Vancouver couple admit breaking Yukon health rules

WHITEHORSE – Charged with flying to a remote Yukon community to receive doses of a COVID-19 vaccine in January, a husband and wife have each pleaded guilty to two counts of offense to the law on civil emergency measures of the territory.

Rodney Baker, the former chief executive officer of the Great Canadian Gaming Corporation, and his wife Ekaterina Baker, appeared remotely Wednesday in a courtroom in Whitehorse. They admitted that they failed to self-isolate for 14 days and did not act according to their statements when they arrived in the Yukon.

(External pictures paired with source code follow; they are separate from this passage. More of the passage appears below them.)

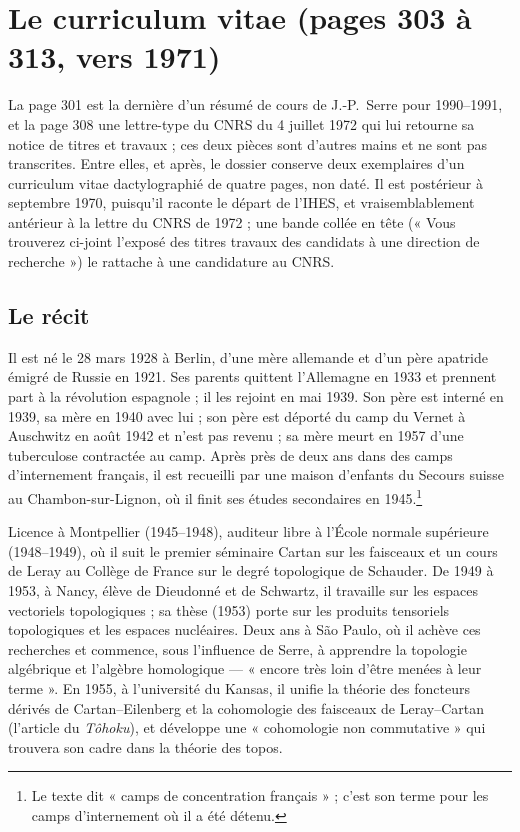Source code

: \documentclass[11pt,a4paper]{article}
\begin{document}
\section*{Le curriculum vitae (pages 303 à 313, vers 1971)}

La page 301 est la dernière d'un résumé de cours de J.-P.~Serre pour
1990--1991, et la page 308 une lettre-type du CNRS du 4 juillet 1972 qui lui
retourne sa notice de titres et travaux ; ces deux pièces sont d'autres
mains et ne sont pas transcrites. Entre elles, et après, le dossier conserve
deux exemplaires d'un curriculum vitae dactylographié de quatre pages, non
daté. Il est postérieur à septembre 1970, puisqu'il raconte le départ de
l'IHES, et vraisemblablement antérieur à la lettre du CNRS de 1972 ; une
bande collée en tête (« Vous trouverez ci-joint l'exposé des titres travaux
des candidats à une direction de recherche ») le rattache à une candidature
au CNRS.

\subsection*{Le récit}

Il est né le 28 mars 1928 à Berlin, d'une mère allemande et d'un père
apatride émigré de Russie en 1921. Ses parents quittent l'Allemagne en 1933
et prennent part à la révolution espagnole ; il les rejoint en mai 1939. Son
père est interné en 1939, sa mère en 1940 avec lui ; son père est déporté du
camp du Vernet à Auschwitz en août 1942 et n'est pas revenu ; sa mère meurt
en 1957 d'une tuberculose contractée au camp. Après près de deux ans dans
des camps d'internement français, il est recueilli par une maison d'enfants
du Secours suisse au Chambon-sur-Lignon, où il finit ses études secondaires
en 1945.\footnote{Le texte dit « camps de concentration français » ; c'est
son terme pour les camps d'internement où il a été détenu.}

Licence à Montpellier (1945--1948), auditeur libre à l'École normale
supérieure (1948--1949), où il suit le premier séminaire Cartan sur les
faisceaux et un cours de Leray au Collège de France sur le degré topologique
de Schauder. De 1949 à 1953, à Nancy, élève de Dieudonné et de Schwartz, il
travaille sur les espaces vectoriels topologiques ; sa thèse (1953) porte sur
les produits tensoriels topologiques et les espaces nucléaires. Deux ans à
São Paulo, où il achève ces recherches et commence, sous l'influence de Serre,
à apprendre la topologie algébrique et l'algèbre homologique — « encore très
loin d'être menées à leur terme ». En 1955, à l'université du Kansas, il
unifie la théorie des foncteurs dérivés de Cartan--Eilenberg et la cohomologie
des faisceaux de Leray--Cartan (l'article du \emph{Tôhoku}), et développe une
« cohomologie non commutative » qui trouvera son cadre dans la théorie des
topos.
\end{document}
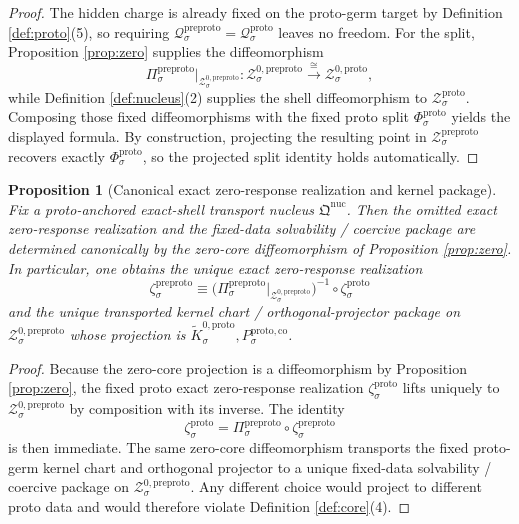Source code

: \documentclass[11pt]{article}
\newcommand{\ProtoShellSet}[1]{\mathcal Z_{#1}^{\mathrm{proto}}}
\newcommand{\ProtoZeroCore}[1]{\mathcal Z_{#1}^{0,\mathrm{proto}}}
\newcommand{\ProtoSplit}[1]{\Phi_{#1}^{\mathrm{proto}}}
\newcommand{\ProtoCharge}[1]{\mathcal Q_{#1}^{\mathrm{proto}}}
\newcommand{\ProtoEmbed}[1]{\zeta_{#1}^{\mathrm{proto}}}
\newcommand{\ProtoKernelCh}[1]{\widetilde K_{#1}^{0,\mathrm{proto}}}
\newcommand{\ProtoStateComp}[1]{P_{#1}^{\mathrm{proto,co}}}
\newcommand{\PreProtoNucleus}{\mathfrak Q^{\mathrm{nuc}}}
\newcommand{\PreProtoProj}[1]{\Pi_{#1}^{\mathrm{preproto}}}
\newcommand{\PreProtoShellSet}[1]{\mathcal Z_{#1}^{\mathrm{preproto}}}
\newcommand{\PreProtoZeroCore}[1]{\mathcal Z_{#1}^{0,\mathrm{preproto}}}
\newcommand{\PreProtoCharge}[1]{\mathcal Q_{#1}^{\mathrm{preproto}}}
\newcommand{\PreProtoEmbed}[1]{\zeta_{#1}^{\mathrm{preproto}}}
\newtheorem{proposition}{Proposition}
\begin{document}
\begin{proof}
The hidden charge is already fixed on the proto-germ target by Definition \ref{def:proto}(5), so requiring \(\PreProtoCharge{\sigma}=\ProtoCharge{\sigma}\) leaves no freedom. For the split, Proposition \ref{prop:zero} supplies the diffeomorphism
\[
\PreProtoProj{\sigma}\big|_{\PreProtoZeroCore{\sigma}}
:
\PreProtoZeroCore{\sigma}
\xrightarrow{\cong}
\ProtoZeroCore{\sigma},
\]
while Definition \ref{def:nucleus}(2) supplies the shell diffeomorphism to \(\ProtoShellSet{\sigma}\). Composing those fixed diffeomorphisms with the fixed proto split \(\ProtoSplit{\sigma}\) yields the displayed formula. By construction, projecting the resulting point in \(\PreProtoShellSet{\sigma}\) recovers exactly \(\ProtoSplit{\sigma}\), so the projected split identity holds automatically.
\end{proof}

\begin{proposition}[Canonical exact zero-response realization and kernel package]
\label{prop:kernel}
Fix a proto-anchored exact-shell transport nucleus \(\PreProtoNucleus\). Then the omitted exact zero-response realization and the fixed-data solvability / coercive package are determined canonically by the zero-core diffeomorphism of Proposition \ref{prop:zero}. In particular, one obtains the unique exact zero-response realization
\[
\PreProtoEmbed{\sigma}
\equiv
\bigl(\PreProtoProj{\sigma}\big|_{\PreProtoZeroCore{\sigma}}\bigr)^{-1}
\circ
\ProtoEmbed{\sigma}
\]
and the unique transported kernel chart / orthogonal-projector package on \(\PreProtoZeroCore{\sigma}\) whose projection is \(\ProtoKernelCh{\sigma},\ProtoStateComp{\sigma}\).
\end{proposition}

\begin{proof}
Because the zero-core projection is a diffeomorphism by Proposition \ref{prop:zero}, the fixed proto exact zero-response realization \(\ProtoEmbed{\sigma}\) lifts uniquely to \(\PreProtoZeroCore{\sigma}\) by composition with its inverse. The identity
\[
\ProtoEmbed{\sigma}
=
\PreProtoProj{\sigma}\circ\PreProtoEmbed{\sigma}
\]
is then immediate. The same zero-core diffeomorphism transports the fixed proto-germ kernel chart and orthogonal projector to a unique fixed-data solvability / coercive package on \(\PreProtoZeroCore{\sigma}\). Any different choice would project to different proto data and would therefore violate Definition \ref{def:core}(4).
\end{proof}
\end{document}
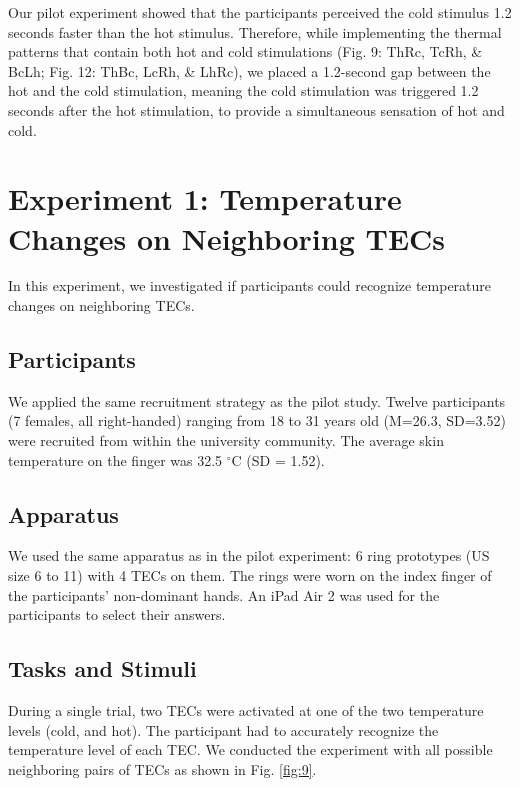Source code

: \documentclass[preprint,12pt]{elsarticle}
\begin{document}
Our pilot experiment showed that the participants perceived the cold stimulus 1.2 seconds faster than the hot stimulus. Therefore, while implementing the thermal patterns that contain both hot and cold stimulations (Fig. 9: ThRc, TcRh, \& BcLh; Fig. 12: ThBc, LcRh, \& LhRc), we placed a 1.2-second gap between the hot and the cold stimulation, meaning the cold stimulation was triggered 1.2 seconds after the hot stimulation, to provide a simultaneous sensation of hot and cold.

\section{Experiment 1: Temperature Changes on Neighboring TECs}
In this experiment, we investigated if participants could recognize temperature changes on neighboring TECs.

\subsection{Participants}
We applied the same recruitment strategy as the pilot study. Twelve participants (7 females, all right-handed) ranging from 18 to 31 years old (M=26.3, SD=3.52) were recruited from within the university community. The average skin temperature on the finger was 32.5 $^{\circ}$C (SD = 1.52).

\subsection{Apparatus}
We used the same apparatus as in the pilot experiment: 6 ring prototypes (US size 6 to 11) with 4 TECs on them. The rings were worn on the index finger of the participants' non-dominant hands. An iPad Air 2 was used for the participants to select their answers.

\subsection{Tasks and Stimuli}
During a single trial, two TECs were activated at one of the two temperature levels (cold, and hot). The participant had to accurately recognize the temperature level of each TEC. We conducted the experiment with all possible neighboring pairs of TECs as shown in Fig. \ref{fig:9}.
\end{document}
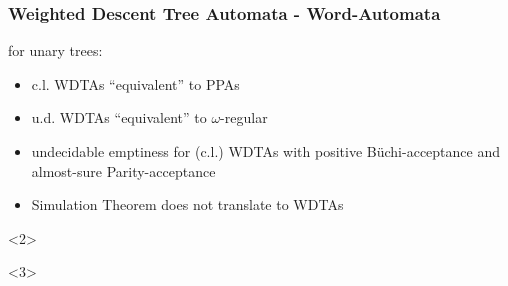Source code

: \documentclass{beamer}
\begin{document}
  \begin{frame}
    \frametitle{Weighted Descent Tree Automata - Word-Automata}
    for unary trees:
    \begin{itemize}
      \item<2-> c.l. \acp{WDTA} \enquote{equivalent} to \acp{PPA}
      \item<3-> u.d. \acp{WDTA} \enquote{equivalent} to $\omega$-regular
      \item[$\Rightarrow$]<4-> undecidable emptiness for (c.l.) \acp{WDTA}
        with positive Büchi-acceptance and almost-sure Parity-acceptance
      \item[$\Rightarrow$]<5-> Simulation Theorem does not translate to
        \acp{WDTA}
    \end{itemize}
    \begin{overlayarea}{\textwidth}{0.5\textheight}
      \begin{center}
        \begin{onlyenv}<2>
        \end{onlyenv}
        \begin{onlyenv}<3>
        \end{onlyenv}
      \end{center}
    \end{overlayarea}
  \end{frame}
\end{document}
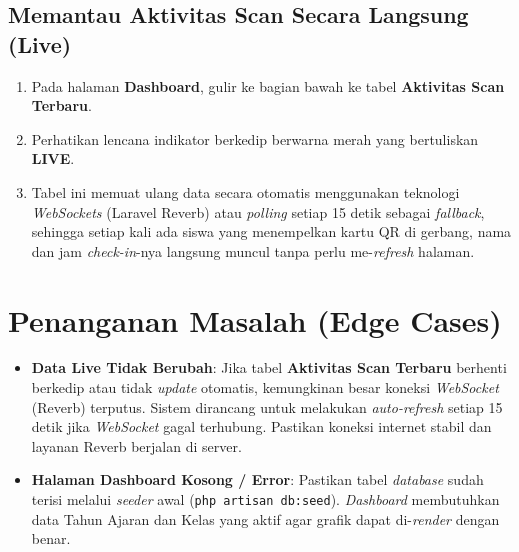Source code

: \subsection{Memantau Aktivitas Scan Secara Langsung (Live)}
\begin{enumerate}
    \item Pada halaman \textbf{Dashboard}, gulir ke bagian bawah ke tabel \textbf{Aktivitas Scan Terbaru}.
    \item Perhatikan lencana indikator berkedip berwarna merah yang bertuliskan \textbf{LIVE}.
    \item Tabel ini memuat ulang data secara otomatis menggunakan teknologi \textit{WebSockets} (Laravel Reverb) atau \textit{polling} setiap 15 detik sebagai \textit{fallback}, sehingga setiap kali ada siswa yang menempelkan kartu QR di gerbang, nama dan jam \textit{check-in}-nya langsung muncul tanpa perlu me-\textit{refresh} halaman.
\end{enumerate}

\section{Penanganan Masalah (Edge Cases)}
\begin{itemize}
    \item \textbf{Data Live Tidak Berubah}: Jika tabel \textbf{Aktivitas Scan Terbaru} berhenti berkedip atau tidak \textit{update} otomatis, kemungkinan besar koneksi \textit{WebSocket} (Reverb) terputus. Sistem dirancang untuk melakukan \textit{auto-refresh} setiap 15 detik jika \textit{WebSocket} gagal terhubung. Pastikan koneksi internet stabil dan layanan Reverb berjalan di server.
    \item \textbf{Halaman Dashboard Kosong / Error}: Pastikan tabel \textit{database} sudah terisi melalui \textit{seeder} awal (\texttt{php artisan db:seed}). \textit{Dashboard} membutuhkan data Tahun Ajaran dan Kelas yang aktif agar grafik dapat di-\textit{render} dengan benar.
\end{itemize}
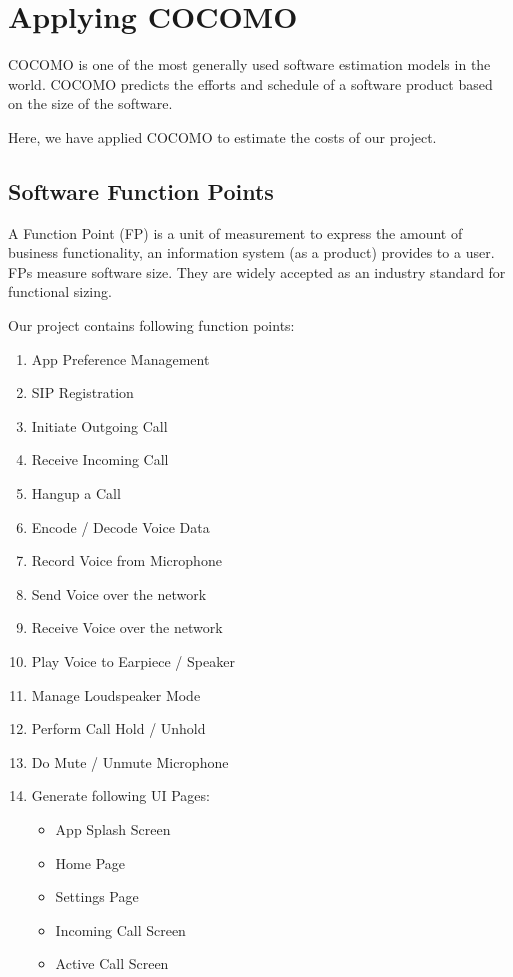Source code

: \chapter{Applying COCOMO}
COCOMO is one of the most generally used software estimation models in the world. COCOMO predicts the efforts and schedule of a software product based on the size of the software.

Here, we have applied COCOMO to estimate the costs of our project.

\section{Software Function Points}
A Function Point (FP) is a unit of measurement to express the amount of business functionality, an information system (as a product) provides to a user. FPs measure software size. They are widely accepted as an industry standard for functional sizing.

Our project contains following function points:

\begin{enumerate}
 \item App Preference Management
 \item SIP Registration
 \item Initiate Outgoing Call
 \item Receive Incoming Call
 \item Hangup a Call
 \item Encode / Decode Voice Data
 \item Record Voice from Microphone
 \item Send Voice over the network
 \item Receive Voice over the network
 \item Play Voice to Earpiece / Speaker
 \item Manage Loudspeaker Mode
 \item Perform Call Hold / Unhold
 \item Do Mute / Unmute Microphone
 \item Generate following UI Pages:
 \begin{itemize}
  \item App Splash Screen
  \item Home Page
  \item Settings Page
  \item Incoming Call Screen
  \item Active Call Screen
 \end{itemize}

\end{enumerate}

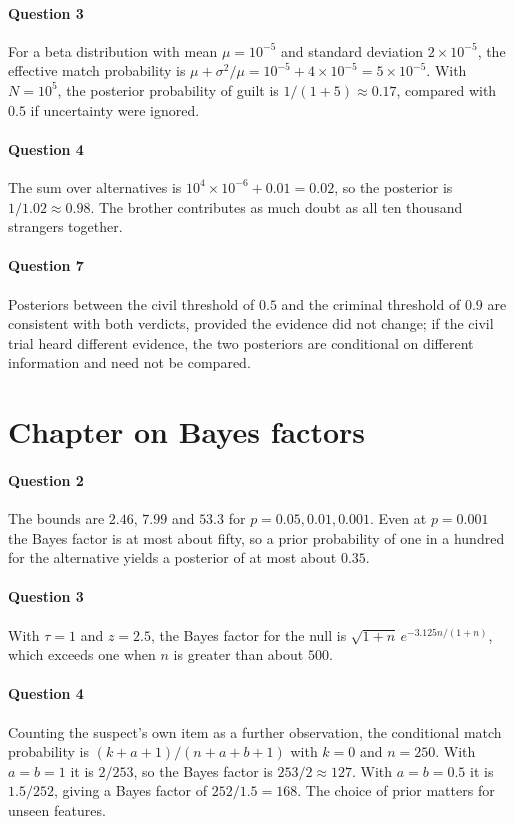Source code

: \paragraph{Question 3} For a beta distribution with mean $\mu = 10^{-5}$ and standard deviation $2\times 10^{-5}$, the effective match probability is $\mu + \sigma^2/\mu = 10^{-5} + 4\times 10^{-5} = 5\times 10^{-5}$. With $N = 10^5$, the posterior probability of guilt is $1/(1 + 5) \approx 0.17$, compared with $0.5$ if uncertainty were ignored.
\paragraph{Question 4} The sum over alternatives is $10^4\times 10^{-6} + 0.01 = 0.02$, so the posterior is $1/1.02\approx 0.98$. The brother contributes as much doubt as all ten thousand strangers together.
\paragraph{Question 7} Posteriors between the civil threshold of $0.5$ and the criminal threshold of $0.9$ are consistent with both verdicts, provided the evidence did not change; if the civil trial heard different evidence, the two posteriors are conditional on different information and need not be compared.

\section*{Chapter on Bayes factors}
\paragraph{Question 2} The bounds are $2.46$, $7.99$ and $53.3$ for $p = 0.05, 0.01, 0.001$. Even at $p = 0.001$ the Bayes factor is at most about fifty, so a prior probability of one in a hundred for the alternative yields a posterior of at most about $0.35$.
\paragraph{Question 3} With $\tau = 1$ and $z = 2.5$, the Bayes factor for the null is $\sqrt{1+n}\,e^{-3.125 n/(1+n)}$, which exceeds one when $n$ is greater than about $500$.
\paragraph{Question 4} Counting the suspect's own item as a further observation, the conditional match probability is $(k+a+1)/(n+a+b+1)$ with $k=0$ and $n=250$. With $a = b = 1$ it is $2/253$, so the Bayes factor is $253/2\approx 127$. With $a = b = 0.5$ it is $1.5/252$, giving a Bayes factor of $252/1.5 = 168$. The choice of prior matters for unseen features.
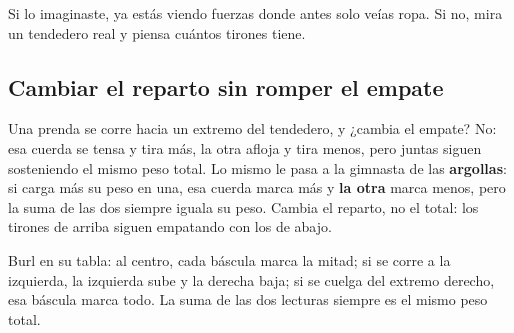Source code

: \documentclass[
  spanish,
  letterpaper,
  12pt,
  oneside,
  open=any,
  DIV=15]{scrbook}
\begin{document}
\begin{tcolorbox}[enhanced jigsaw, arc=.35mm, bottomrule=.15mm, bottomtitle=1mm, breakable, colback=white, colbacktitle=quarto-callout-tip-color!10!white, colframe=quarto-callout-tip-color-frame, coltitle=black, left=2mm, leftrule=.75mm, opacityback=0, opacitybacktitle=0.6, rightrule=.15mm, title=\textcolor{quarto-callout-tip-color}{\faLightbulb}\hspace{0.5em}{Sobre la pregunta socioemocional}, titlerule=0mm, toprule=.15mm, toptitle=1mm]

Si lo imaginaste, ya estás viendo fuerzas donde antes solo veías ropa.
Si no, mira un tendedero real y piensa cuántos tirones tiene.

\end{tcolorbox}

\subsection{Cambiar el reparto sin romper el
empate}\label{cambiar-el-reparto-sin-romper-el-empate}

Una prenda se corre hacia un extremo del tendedero, y ¿cambia el empate?
No: esa cuerda se tensa y tira más, la otra afloja y tira menos, pero
juntas siguen sosteniendo el mismo peso total. Lo mismo le pasa a la
gimnasta de las \textcolor[HTML]{7C3AED}{\textbf{argollas}}: si carga
más su peso en una, esa cuerda marca más y
\textcolor[HTML]{2563EB}{\textbf{la otra}} marca menos, pero la suma de
las dos siempre iguala su peso. Cambia el reparto, no el total: los
tirones de arriba siguen empatando con los de abajo.

\begin{tcolorbox}[enhanced jigsaw, arc=.35mm, bottomrule=.15mm, bottomtitle=1mm, breakable, colback=white, colbacktitle=quarto-callout-note-color!10!white, colframe=quarto-callout-note-color-frame, coltitle=black, left=2mm, leftrule=.75mm, opacityback=0, opacitybacktitle=0.6, rightrule=.15mm, title=\textcolor{quarto-callout-note-color}{\faInfo}\hspace{0.5em}{Apoyo Visual}, titlerule=0mm, toprule=.15mm, toptitle=1mm]

Burl en su tabla: al centro, cada báscula marca la mitad; si se corre a
la izquierda, la izquierda sube y la derecha baja; si se cuelga del
extremo derecho, esa báscula marca todo. La suma de las dos lecturas
siempre es el mismo peso total.

\end{tcolorbox}
\end{document}

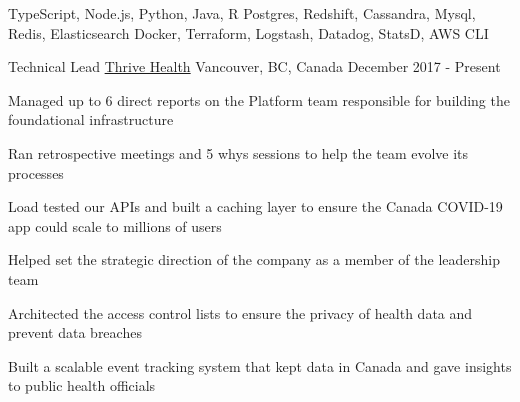 \begin{cvskills}
   {TypeScript, Node.js, Python, Java, R}
   {Postgres, Redshift, Cassandra, Mysql, Redis, Elasticsearch}
   {Docker, Terraform, Logstash, Datadog, StatsD, AWS CLI}
\end{cvskills}




\begin{cventries}

  \cventry
    {Technical Lead} %
    {\href{https://www.thrive.health}{Thrive Health}} %
    {Vancouver, BC, Canada} %
    {December 2017 - Present} %
    {
      \begin{cvitems} %
        \item {Managed up to 6 direct reports on the Platform team responsible for building the foundational infrastructure}
        \item {Ran retrospective meetings and 5 whys sessions to help the team evolve its processes}
        \item {Load tested our APIs and built a caching layer to ensure the Canada COVID-19 app could scale to millions of users}
        \item {Helped set the strategic direction of the company as a member of the leadership team}
        \item {Architected the access control lists to ensure the privacy of health data and prevent data breaches}
        \item {Built a scalable event tracking system that kept data in Canada and gave insights to public health officials}
      \end{cvitems}
    }



\end{cventries}
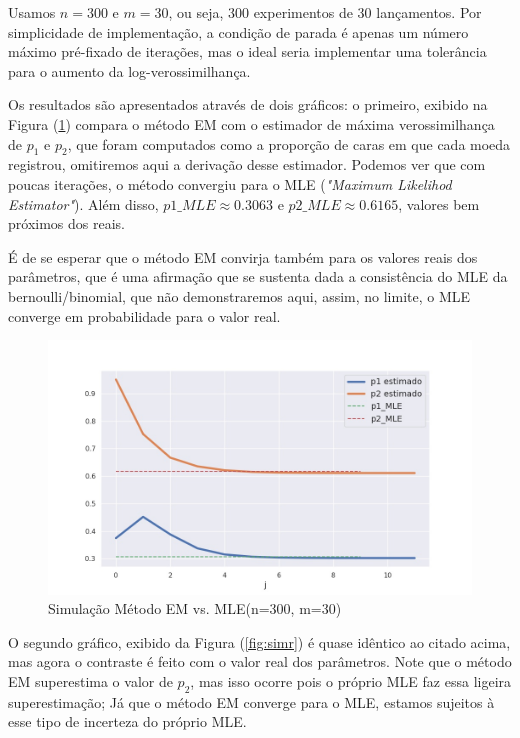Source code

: \documentclass[12pt]{article}
\begin{document}
Usamos $n=300$ e $m=30$, ou seja, 300 experimentos de 30 lançamentos. Por simplicidade de implementação, a condição de parada é apenas um número máximo pré-fixado de iterações, mas o ideal seria implementar uma tolerância para o aumento da log-verossimilhança.

Os resultados são apresentados através de dois gráficos: o primeiro, exibido na Figura (\ref{fig:sim}) compara o método EM com o estimador de máxima verossimilhança de $p_1$ e $p_2$, que foram computados como a proporção de caras em que cada moeda registrou, omitiremos aqui a derivação desse estimador. Podemos ver que com poucas iterações, o método convergiu para o MLE (\textit{"Maximum Likelihod Estimator"}). Além disso, $p1\_MLE\approx 0.3063$ e $p2\_MLE\approx 0.6165$, valores bem próximos dos reais. 

É de se esperar que o método EM convirja também para os valores reais dos parâmetros, que é uma afirmação que se sustenta dada a consistência do MLE da bernoulli/binomial, que não demonstraremos aqui, assim, no limite, o MLE converge em probabilidade para o valor real.

\begin{figure}[!htb]
    \centering
    \includegraphics[scale=0.5]{sim2-MLE.jpg}
    \caption{Simulação Método EM vs. MLE(n=300, m=30)}
    \label{fig:sim}
\end{figure}

O segundo gráfico, exibido da Figura (\ref{fig:simr}) é quase idêntico ao citado acima, mas agora o contraste é feito com o valor real dos parâmetros. Note que o método EM superestima o valor de $p_2$, mas isso ocorre pois o próprio MLE faz essa ligeira superestimação; Já que o método EM converge para o MLE, estamos sujeitos à esse tipo de incerteza do próprio MLE.
\end{document}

The Territorial Court heard that the Vancouver couple had chartered a plane to Beaver Creek, a small community near the Alaskan border, where they were vaccinated at a mobile clinic before returning to Whitehorse.

Law enforcement officers then intercepted the couple as they were queuing back to Vancouver and issued tickets to them.

Chief Justice Michael Cozens accepted a joint sentence submission, ordering the couple to pay the maximum of $ 500 for each charge, for a total of $ 1,000 each, plus a victim fine surcharge. The couple avoid prison.

Rodney and Ekaterina Baker told the court they each donated $ 5,000 to the vaccine-sharing program known as COVAX, while the judge encouraged the couple to offer their repairs directly to the community of Beaver. Creek, where the White River First Nation is located.

The man and woman declined the opportunity to address the court, but their lawyer said they apologized wholeheartedly and regretted the significant impact of their actions.